The Pixel Watch has been heavily leaked and teased over the past year, but today, Google finally revealed the complete details of its first-ever smartwatch. There aren’t too many surprises, but the fact that Google is actually launching the smartwatch marks a new chapter for Android wearables. While the tech giant was once an indifferent bystander, it’s now an active player.

The $349.99 ($399.99 for cellular) Pixel Watch’s design isn’t anything we haven’t seen before at Google I/O or in leaked renders. It’s essentially what the Apple Watch would look like if it had a circular display, complete with a digital crown and side button. That said, the Pixel Watch’s official measurements are much smaller than other premium smartwatches that have launched this fall. The case is a compact 41mm and is relatively thin at 12.3mm. It’s also lightweight for a stainless steel watch at 32g, minus the straps. That puts it closer to the entry-level Galaxy Watch 5 and the Apple Watch Series 8 rather than the Samsung Galaxy Watch 5 Pro or the Apple Watch Ultra.

The Pixel Watch isn’t going to have the most impressive battery life

The smaller size is good news for those with petite wrists, but it also means the Pixel Watch isn’t going to have the most impressive battery life. It’s got a 294mAh battery and an estimated 24 hours on a single charge. That’s not terrible for a smartwatch that emphasizes smarts over fitness, but it falls short of the roughly two days you’ll get on the Galaxy Watch 5 Pro and the Ultra. Google spokesperson Andrea Holing told The Verge that this estimate was arrived at with the always-on display turned off: 240 notifications; 280 time checks; 50 minutes of tethered navigation; 45 minutes of working out while connected via LTE, tracking location via GPS, and streaming locally stored YouTube Music; and a five-minute phone call over LTE. Battery life will always heavily depend on individual use, but it looks like you’ll have to temper expectations if you want to use the AOD. To take the sting out, Google’s added fast charging to the watch via a USB-C cable. You can get up to 50 percent in a half hour, while a full charge will take about 80 minutes.

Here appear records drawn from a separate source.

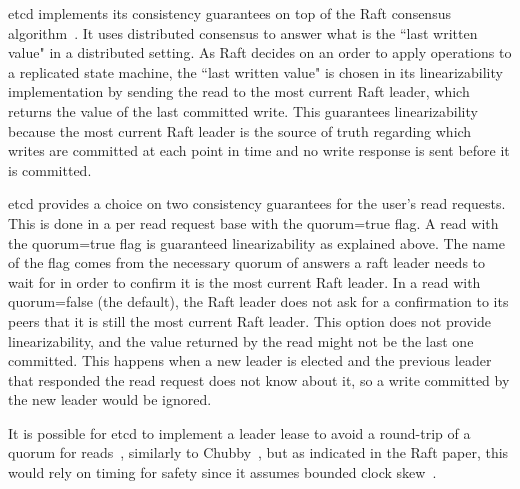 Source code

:\documentclass[12pt,conference]{IEEEtran}
\begin{document}
etcd implements its consistency guarantees on top of the Raft consensus algorithm~\cite{ongaro2014search,etcdGithubWebsite}. It uses distributed consensus to answer what is the “last written value" in a distributed setting. As Raft decides on an order to apply operations to a replicated state machine, the “last written value" is chosen in its linearizability implementation by sending the read to the most current Raft leader, which returns the value of the last committed write. This guarantees linearizability because the most current Raft leader is the source of truth regarding which writes are committed at each point in time and no write response is sent before it is committed. 

etcd provides a choice on two consistency guarantees for the user's read requests. This is done in a per read request base with the quorum=true flag. A read with the quorum=true flag is guaranteed linearizability as explained above. The name of the flag comes from the necessary quorum of answers a raft leader needs to wait for in order to confirm it is the most current Raft leader. In a read with quorum=false (the default), the Raft leader does not ask for a confirmation to its peers that it is still the most current Raft leader. This option does not provide linearizability, and the value returned by the read might not be the last one committed. This happens when a new leader is elected and the previous leader that responded the read request does not know about it, so a write committed by the new leader would be ignored. 

It is possible for etcd to implement a leader lease to avoid a round-trip of a quorum for reads~\cite{gray1989leases}, similarly to Chubby~\cite{burrows2006chubby}, but as indicated in the Raft paper, this would rely on timing for safety since it assumes bounded clock skew~\cite{ongaro2014search}.




%
%
\end{document}
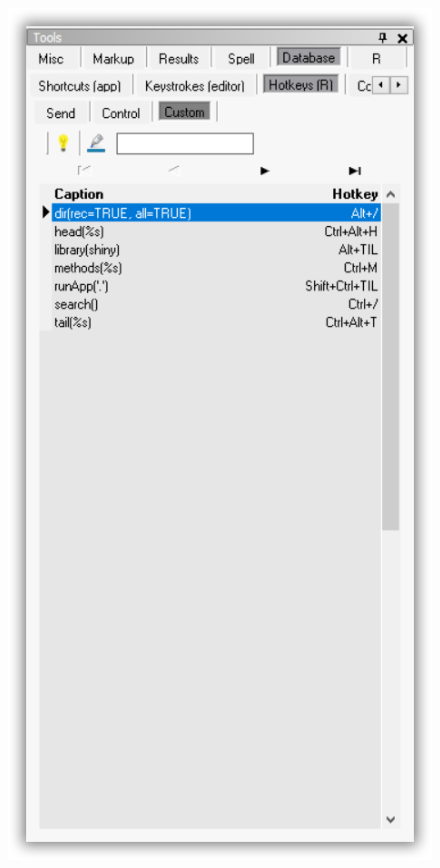 \begin{figure}[H]
  \includegraphics[scale=0.35]{./res/tools_database_rh_custom.png}~~

\end{figure}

We’ll have to see how the Pixel Watch holds up in terms of durability. While it’s got 5ATM of water resistance and the case is stainless steel, it’s only got Corning Gorilla Glass 5 for the display. That could pose some issues due to the domed display.

The Lemongrass Pixel Watch on a wrist of someone at a skate park.
The Pixel Watch is surprisingly compact at 41mm.
Image: Google

As for processing power, the rumors turned out to be true. Google confirmed that the watch runs on Samsung’s last-gen Exynos 9110 chip, which was last used in the Samsung Galaxy Watch 3. However, the Pixel Watch has an additional Cortex M33 co-processor to optimize battery life. This is the same tack Qualcomm’s taken with its wearable chips, to varying degrees of success. It’s also boosted RAM up to 2GB, which I’ve yet to see on an Android smartwatch. It’s an intriguing combo when you consider that inadequate processing power has long stymied Wear OS as a platform.

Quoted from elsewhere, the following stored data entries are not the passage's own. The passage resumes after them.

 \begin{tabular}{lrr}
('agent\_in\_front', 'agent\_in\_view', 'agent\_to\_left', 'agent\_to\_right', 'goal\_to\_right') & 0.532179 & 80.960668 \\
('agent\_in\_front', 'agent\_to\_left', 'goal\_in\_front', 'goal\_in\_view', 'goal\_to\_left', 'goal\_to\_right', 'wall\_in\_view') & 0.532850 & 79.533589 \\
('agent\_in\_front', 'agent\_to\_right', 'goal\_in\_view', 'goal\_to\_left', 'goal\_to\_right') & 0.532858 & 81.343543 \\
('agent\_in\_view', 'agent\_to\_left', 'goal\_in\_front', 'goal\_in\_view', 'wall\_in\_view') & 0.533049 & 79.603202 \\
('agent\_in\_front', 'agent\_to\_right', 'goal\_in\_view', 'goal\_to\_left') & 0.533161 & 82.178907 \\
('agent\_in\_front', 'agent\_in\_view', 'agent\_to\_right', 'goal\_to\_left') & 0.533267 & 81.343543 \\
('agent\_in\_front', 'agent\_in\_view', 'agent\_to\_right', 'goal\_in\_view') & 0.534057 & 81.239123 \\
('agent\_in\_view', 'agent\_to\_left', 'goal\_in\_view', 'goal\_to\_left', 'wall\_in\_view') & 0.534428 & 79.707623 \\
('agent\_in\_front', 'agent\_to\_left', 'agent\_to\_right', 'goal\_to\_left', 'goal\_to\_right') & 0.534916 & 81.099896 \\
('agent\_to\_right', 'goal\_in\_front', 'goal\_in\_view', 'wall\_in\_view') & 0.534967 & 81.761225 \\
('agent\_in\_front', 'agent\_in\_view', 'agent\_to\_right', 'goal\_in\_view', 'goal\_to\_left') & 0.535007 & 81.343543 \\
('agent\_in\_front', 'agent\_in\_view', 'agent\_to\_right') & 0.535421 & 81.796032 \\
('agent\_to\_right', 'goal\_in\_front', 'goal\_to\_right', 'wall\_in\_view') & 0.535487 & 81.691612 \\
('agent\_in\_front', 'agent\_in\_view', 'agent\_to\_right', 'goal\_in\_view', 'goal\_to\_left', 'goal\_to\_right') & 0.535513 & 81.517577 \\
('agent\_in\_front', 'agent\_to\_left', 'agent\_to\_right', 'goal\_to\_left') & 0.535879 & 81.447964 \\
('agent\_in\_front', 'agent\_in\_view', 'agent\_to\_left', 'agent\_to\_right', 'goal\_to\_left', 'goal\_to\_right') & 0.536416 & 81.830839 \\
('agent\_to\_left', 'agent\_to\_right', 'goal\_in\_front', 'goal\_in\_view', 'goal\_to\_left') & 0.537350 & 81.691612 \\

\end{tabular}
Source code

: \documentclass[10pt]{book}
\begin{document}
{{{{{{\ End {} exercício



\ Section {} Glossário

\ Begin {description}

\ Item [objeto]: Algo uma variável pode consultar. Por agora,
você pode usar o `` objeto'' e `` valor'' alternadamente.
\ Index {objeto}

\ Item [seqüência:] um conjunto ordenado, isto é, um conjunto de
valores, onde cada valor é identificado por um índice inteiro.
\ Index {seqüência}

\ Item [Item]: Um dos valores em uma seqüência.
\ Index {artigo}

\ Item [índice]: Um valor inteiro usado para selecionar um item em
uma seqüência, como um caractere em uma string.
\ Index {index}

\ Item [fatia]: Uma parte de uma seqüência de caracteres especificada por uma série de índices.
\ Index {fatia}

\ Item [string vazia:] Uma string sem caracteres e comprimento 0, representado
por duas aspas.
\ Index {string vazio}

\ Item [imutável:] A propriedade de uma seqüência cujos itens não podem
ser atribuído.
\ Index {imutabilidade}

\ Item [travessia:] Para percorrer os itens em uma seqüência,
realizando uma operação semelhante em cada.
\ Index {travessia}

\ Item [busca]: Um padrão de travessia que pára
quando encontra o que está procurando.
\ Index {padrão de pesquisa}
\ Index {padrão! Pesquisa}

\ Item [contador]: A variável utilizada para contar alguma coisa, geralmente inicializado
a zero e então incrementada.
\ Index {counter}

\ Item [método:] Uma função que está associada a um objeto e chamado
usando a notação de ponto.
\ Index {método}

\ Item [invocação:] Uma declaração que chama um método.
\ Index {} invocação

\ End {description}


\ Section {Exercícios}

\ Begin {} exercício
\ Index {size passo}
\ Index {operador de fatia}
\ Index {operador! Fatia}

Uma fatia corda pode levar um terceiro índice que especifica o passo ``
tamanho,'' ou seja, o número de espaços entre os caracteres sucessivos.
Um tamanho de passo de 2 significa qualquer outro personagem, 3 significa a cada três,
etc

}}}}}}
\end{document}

The Pixel Watch has Bluetooth 5.0, LTE, Wi-Fi, and NFC for contactless payments. It sports a compass, built-in GPS, an altimeter, an SpO2 sensor, a heart rate sensor, a “multipurpose” electrical sensor, and motion sensors like an accelerometer and gyroscope. It’s also got a built-in microphone and speaker for Google Assistant and calls. Like Samsung and Apple, Google is also adding a number of safety features, like emergency SOS, international emergency calling, and later this winter, fall detection. Keep in mind that cellular Pixel Watches will cost an extra $50, not including carrier fees.

Meanwhile, the Pixel Watch runs on Wear OS 3.5 and has a completely different UI than what Samsung’s got on its Wear OS watches. You can swipe in either direction to view Tiles. You swipe up to access notifications and down to quickly switch up settings. Google’s version of Wear OS 3 also includes Pixel Watch-specific watchfaces as well as custom complications. Some good news: Google’s Holing also said that none of the Pixel Watch’s features will be exclusive to Pixel phones. That’s a marked difference from Samsung’s Galaxy Watches, where many of its marquee features require you to have a Samsung smartphone.

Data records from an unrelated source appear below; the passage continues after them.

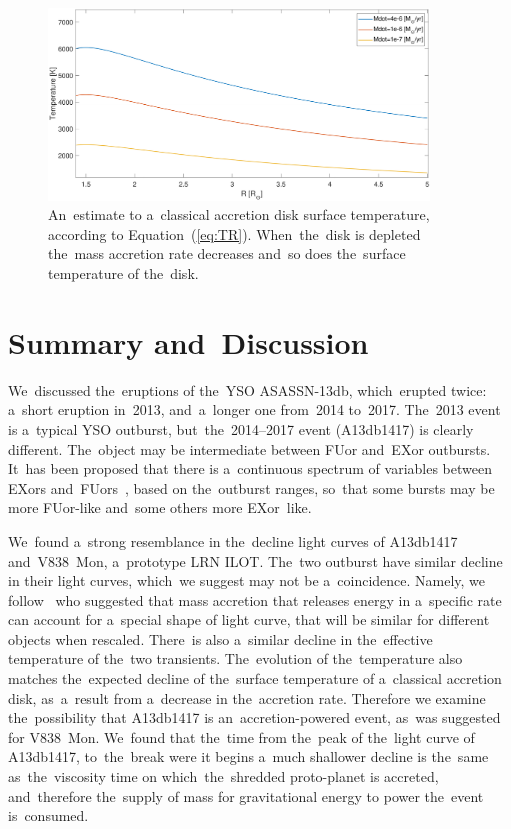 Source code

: \documentclass[galaxies,article,accept,moreauthors,pdftex]{mdpi}
\begin{document}
%
\begin{figure}[t]
\centering
\includegraphics[trim= 0.0cm 0.0cm 0.0cm 0.0cm,clip=true,width=0.9\textwidth]{figure6.pdf}
\caption{An~estimate to a~classical accretion disk surface temperature, according to Equation~(\ref{eq:TR}). When~the~disk is depleted the~mass accretion rate decreases and~so does the~surface temperature of the~disk.}
\label{fig:TR}
\end{figure}

\section{Summary and~Discussion} 
\label{sec:summary}

We~discussed the~eruptions of the~YSO ASASSN-13db, which~erupted twice: a~short eruption in~2013, and~a~longer one from~2014 to~2017. The~2013 event is a~typical YSO outburst, but~the~2014--2017 event (A13db1417) is clearly different. The~object may be intermediate between FUor and~EXor outbursts. It~has been proposed that there is a~continuous spectrum of variables between EXors and~FUors~\citep{ContrerasPenaetal2017}, based on the~outburst ranges, so~that some bursts may be more FUor-like and~some others more EXor~like.

We~found a~strong resemblance in the~decline light curves of A13db1417 and~V838~Mon, a~prototype LRN ILOT. The~two outburst have similar decline in their light curves, which~we suggest may not be a~coincidence. Namely, we follow~\cite{Kashietal2010} who suggested that mass accretion that releases energy in a~specific rate can account for a~special shape of light curve, that will be similar for different objects when rescaled. There~is also a~similar decline in the~effective temperature of the~two transients. The~evolution of the~temperature also matches the~expected decline of the~surface temperature of a~classical accretion disk, as~a~result from a~decrease in the~accretion rate. Therefore we examine the~possibility that A13db1417 is an~accretion-powered event, as~was suggested for V838~Mon. We~found that the~time from the~peak of the~light curve of A13db1417, to~the~break were it begins a~much shallower decline is the~same as~the~viscosity time on which~the~shredded proto-planet is accreted, and~therefore the~supply of mass for gravitational energy to power the~event is~consumed.
\end{document}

Pixel watch with all the band options laid out on the left and right sides.
Some of the bands will feature lugs to elevate the look, while others won’t.
Image: Google

The watch will also be more overtly integrated with Google services out of the box. That includes Google Wallet for contactless payments, turn-by-turn navigation with Google Maps, and Calendar and Gmail notifications. The watch will also feature Find My Device, Google Assistant, and the Google Home app for smart home control. For music, Google’s also including three months of YouTube Music Premium with each Pixel Watch.

Meanwhile, all the health features will be powered by Fitbit. Each watch also comes with six months of a Fitbit Premium membership, which includes access to guided workouts, advanced sleep tracking, the Daily Readiness Score, and meditation sessions. And while you can take FDA-cleared EKG readings, there won’t be any temperature or stress tracking, as the Pixel Watch doesn’t have the sensors to support those features.

A quick note on health data privacy: while Google recently announced that Fitbit users in the future will need to log in with their Google accounts, the company says it will continue to keep Fitbit health and wellness data separate from Google Ads data, as required by global regulators.

I got my hands on the Pixel Watch right after today’s announcement, and it’s clear that the company’s competitive north star is the Apple Watch. The design, fit, finish, and materials are all much closer to what Apple has been doing for years than Samsung or other Android-based wearable makers have produced. The small size of the Pixel Watch was comfortable on even a large wrist, yet the domed glass made the display easy to read. We’ll have more to share on what using the Pixel Watch is actually like in future coverage, so stay tuned.

It’s too early to say whether the Pixel Watch will be a success

It’s too early to say whether the Pixel Watch will be a success. A lot of that will depend on the chip, battery life, and whether its version of Wear OS 3 is good enough to offset any growing pains. That said, on paper, the Pixel Watch looks to be a promising first attempt at changing Google’s wearable narrative — even if it’ll definitely have to play catch-up in the short term.

The Pixel Watch is available for preorder starting today and comes in black, silver, and gold. The standard version will cost $349.99, while the cellular version is $399.99. The watch is available for preorder starting today, October 6th, and is expected to hit shelves on October 13th.